Paige, G.B., Stone, J.J., Guertin, D.P., Lane, L.J.
Journal of the American Water Resources Association 2002 v.38 no.5 pp. 1363
rangelands, watersheds, infiltration (hydrology), hydrologic models, simulation models, rain intensity, rainfall simulators, runoff, water erosion, canopy, vegetation cover, soil water content, Arizona
Infiltration processes at the plot scale are often described and modeled using a single effective hydraulic conductivity (Ke) value. This can lead to errors in runoff and erosion prediction. An integrated field measurement and modeling study was conducted to evaluate: (1) the relationship among rainfall intensity, spatially variable soil and vegetation characteristics, and infiltration processes; and (2) how this relationship could be modeled using Green and Ampt and a spatially distributed hydrologic model.

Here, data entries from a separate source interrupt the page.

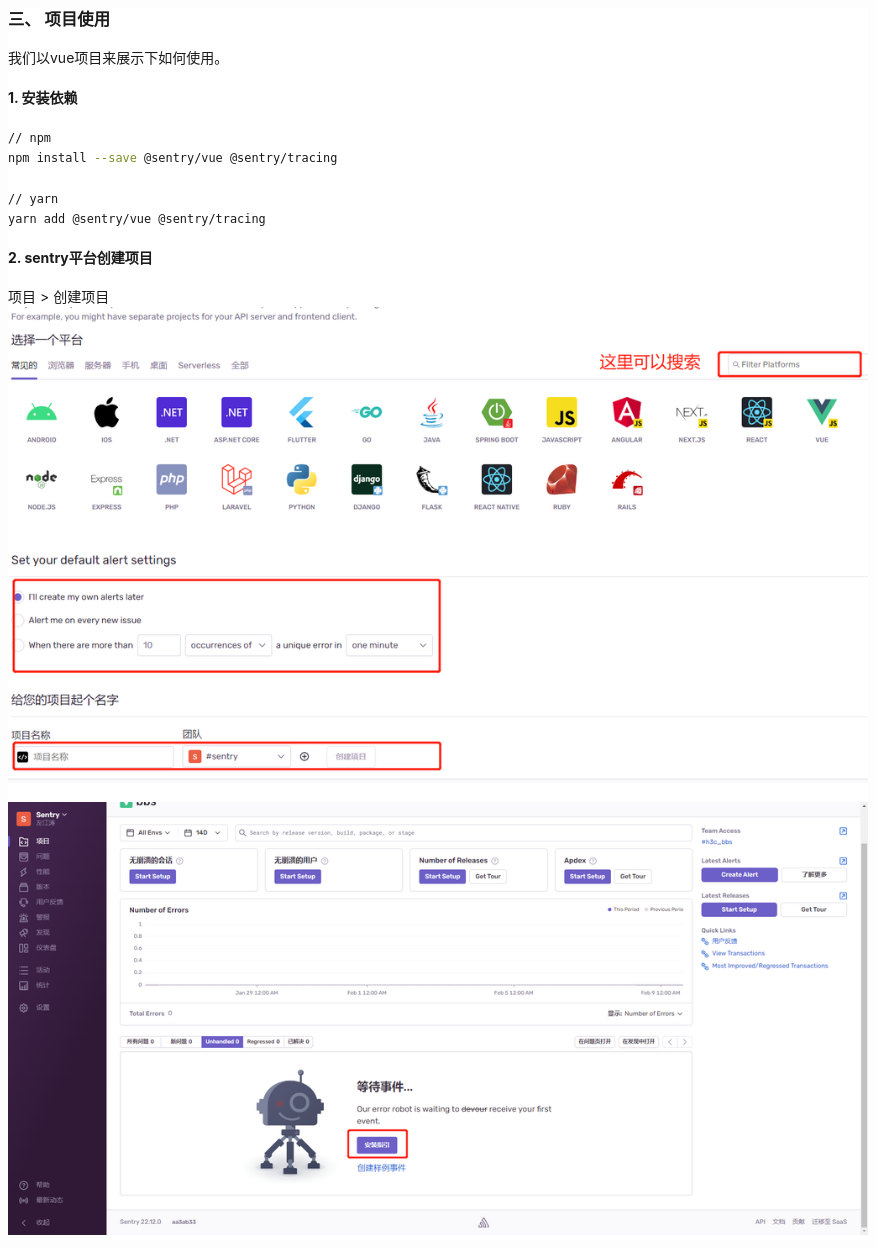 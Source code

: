 ### 三、 项目使用

我们以vue项目来展示下如何使用。

#### 1. 安装依赖
``` bash
// npm
npm install --save @sentry/vue @sentry/tracing

// yarn
yarn add @sentry/vue @sentry/tracing
```

#### 2. sentry平台创建项目
项目 > 创建项目
![](../../images/sentry/sentry_create_project.png)

![](../../images/sentry/install_guide.png) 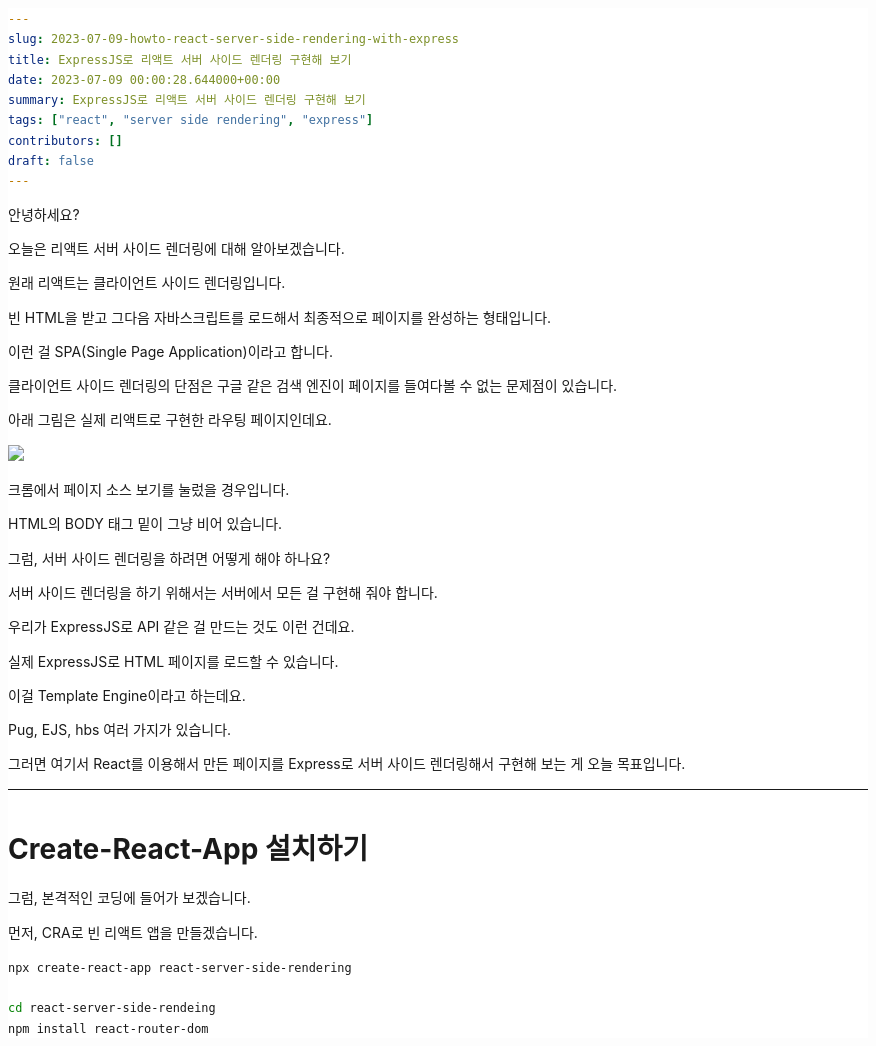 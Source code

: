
 ```yaml
---
slug: 2023-07-09-howto-react-server-side-rendering-with-express
title: ExpressJS로 리액트 서버 사이드 렌더링 구현해 보기
date: 2023-07-09 00:00:28.644000+00:00
summary: ExpressJS로 리액트 서버 사이드 렌더링 구현해 보기
tags: ["react", "server side rendering", "express"]
contributors: []
draft: false
---
```


안녕하세요?

오늘은 리액트 서버 사이드 렌더링에 대해 알아보겠습니다.

원래 리액트는 클라이언트 사이드 렌더링입니다.

빈 HTML을 받고 그다음 자바스크립트를 로드해서 최종적으로 페이지를 완성하는 형태입니다.

이런 걸 SPA(Single Page Application)이라고 합니다.

클라이언트 사이드 렌더링의 단점은 구글 같은 검색 엔진이 페이지를 들여다볼 수 없는 문제점이 있습니다.

아래 그림은 실제 리액트로 구현한 라우팅 페이지인데요.

![](https://blogger.googleusercontent.com/img/a/AVvXsEgEMvfM-G0BtXwCCCG4_evg2EIr_aaBwwiM75LDZHZSEqE5Ep6gWh74WMWnR1ee6PmspeM8aeTLkuYPBK1OMl-SFfI_WHfhve_GygO9H0Tir_1AxE85jEGKcVcOyjfMaDB_DQ27uN_oycaAe4SXKFFFE3OYejEBThcx8qfblL_MohrlqOEKsoZ-HmoI_rw)


크롬에서 페이지 소스 보기를 눌렀을 경우입니다.

HTML의 BODY 태그 밑이 그냥 비어 있습니다.

그럼, 서버 사이드 렌더링을 하려면 어떻게 해야 하나요?

서버 사이드 렌더링을 하기 위해서는 서버에서 모든 걸 구현해 줘야 합니다.

우리가 ExpressJS로 API 같은 걸 만드는 것도 이런 건데요.

실제 ExpressJS로 HTML 페이지를 로드할 수 있습니다.

이걸 Template Engine이라고 하는데요.

Pug, EJS, hbs 여러 가지가 있습니다.

그러면 여기서 React를 이용해서 만든 페이지를 Express로 서버 사이드 렌더링해서 구현해 보는 게 오늘 목표입니다.

---

# Create-React-App 설치하기

그럼, 본격적인 코딩에 들어가 보겠습니다.

먼저, CRA로 빈 리액트 앱을 만들겠습니다.

```bash
npx create-react-app react-server-side-rendering

cd react-server-side-rendeing
npm install react-router-dom
```
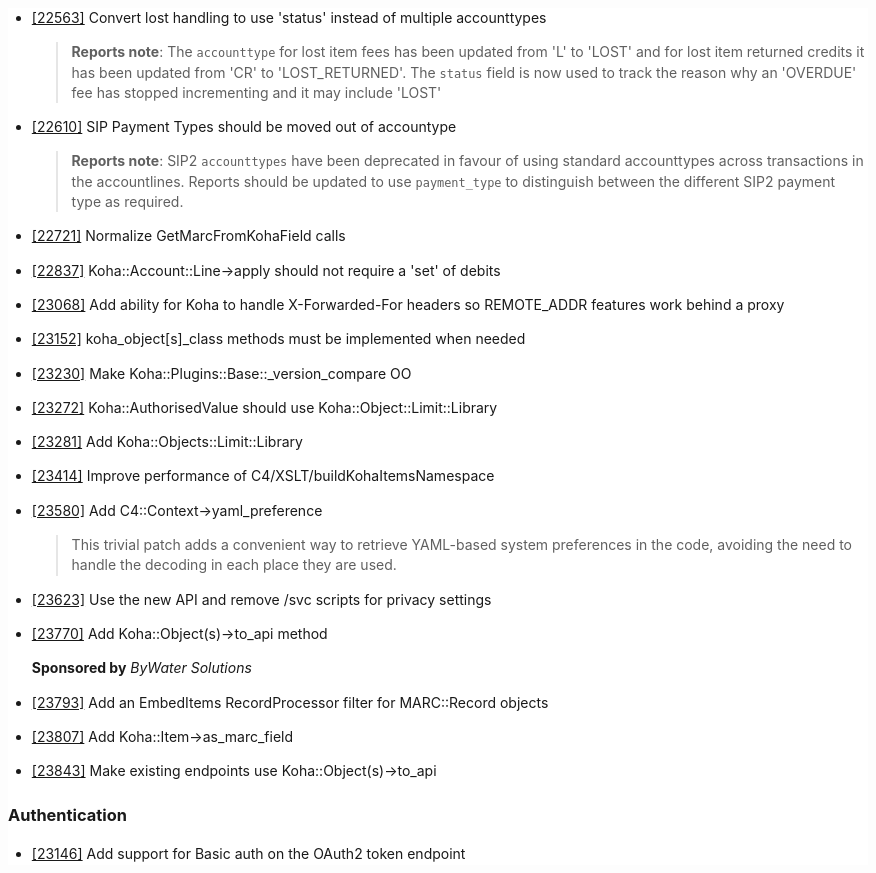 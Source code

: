 - [[22563]](http://bugs.koha-community.org/bugzilla3/show_bug.cgi?id=22563) Convert lost handling to use 'status' instead of multiple accounttypes

  >**Reports note**: The `accounttype` for lost item fees has been updated from 'L' to 'LOST' and for lost item returned credits it has been updated from 'CR' to 'LOST_RETURNED'. The `status` field is now used to track the reason why an 'OVERDUE' fee has stopped incrementing and it may include 'LOST'

- [[22610]](http://bugs.koha-community.org/bugzilla3/show_bug.cgi?id=22610) SIP Payment Types should be moved out of accountype

  >**Reports note**: SIP2 `accounttypes` have been deprecated in favour of using standard accounttypes across transactions in the accountlines. Reports should be updated to use `payment_type` to distinguish between the different SIP2 payment type as required.

- [[22721]](http://bugs.koha-community.org/bugzilla3/show_bug.cgi?id=22721) Normalize GetMarcFromKohaField calls
- [[22837]](http://bugs.koha-community.org/bugzilla3/show_bug.cgi?id=22837) Koha::Account::Line->apply should not require a 'set' of debits
- [[23068]](http://bugs.koha-community.org/bugzilla3/show_bug.cgi?id=23068) Add ability for Koha to handle X-Forwarded-For headers so REMOTE_ADDR features work behind a proxy
- [[23152]](http://bugs.koha-community.org/bugzilla3/show_bug.cgi?id=23152) koha_object[s]_class methods must be implemented when needed
- [[23230]](http://bugs.koha-community.org/bugzilla3/show_bug.cgi?id=23230) Make Koha::Plugins::Base::_version_compare OO
- [[23272]](http://bugs.koha-community.org/bugzilla3/show_bug.cgi?id=23272) Koha::AuthorisedValue should use Koha::Object::Limit::Library
- [[23281]](http://bugs.koha-community.org/bugzilla3/show_bug.cgi?id=23281) Add Koha::Objects::Limit::Library
- [[23414]](http://bugs.koha-community.org/bugzilla3/show_bug.cgi?id=23414) Improve performance of C4/XSLT/buildKohaItemsNamespace
- [[23580]](http://bugs.koha-community.org/bugzilla3/show_bug.cgi?id=23580) Add C4::Context->yaml_preference

  >This trivial patch adds a convenient way to retrieve YAML-based  system preferences in the code, avoiding the need to handle the decoding in each place they are used.

- [[23623]](http://bugs.koha-community.org/bugzilla3/show_bug.cgi?id=23623) Use the new API and remove /svc scripts for privacy settings
- [[23770]](http://bugs.koha-community.org/bugzilla3/show_bug.cgi?id=23770) Add Koha::Object(s)->to_api method

  **Sponsored by** *ByWater Solutions*

- [[23793]](http://bugs.koha-community.org/bugzilla3/show_bug.cgi?id=23793) Add an EmbedItems RecordProcessor filter for MARC::Record objects
- [[23807]](http://bugs.koha-community.org/bugzilla3/show_bug.cgi?id=23807) Add Koha::Item->as_marc_field
- [[23843]](http://bugs.koha-community.org/bugzilla3/show_bug.cgi?id=23843) Make existing endpoints use Koha::Object(s)->to_api

### Authentication

- [[23146]](http://bugs.koha-community.org/bugzilla3/show_bug.cgi?id=23146) Add support for Basic auth on the OAuth2 token endpoint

Experiments were conducted using a newly developed variable intensity rainfall simulator on 2 m by 6 m plots in a rangeland watershed in southeastern Arizona. Rainfall application rates varied between 50 and 200 mm/hr. Results of the rainfall simulator experiments showed that the observed hydrologic response changed with changes in rainfall intensity and that the response varied with antecedent moisture condition. A distributed process based hydrologic simulation model was used to model the plots at different levels of hydrologic complexity. The measurement and simulation model results show that the rainfall runoff relationship cannot be accurately described or modeled using a single Ke value at the plot scale. Multi-plane model configurations with infiltration parameters based on soil and plot characteristics resulted in a significant improvement over single-plane configurations.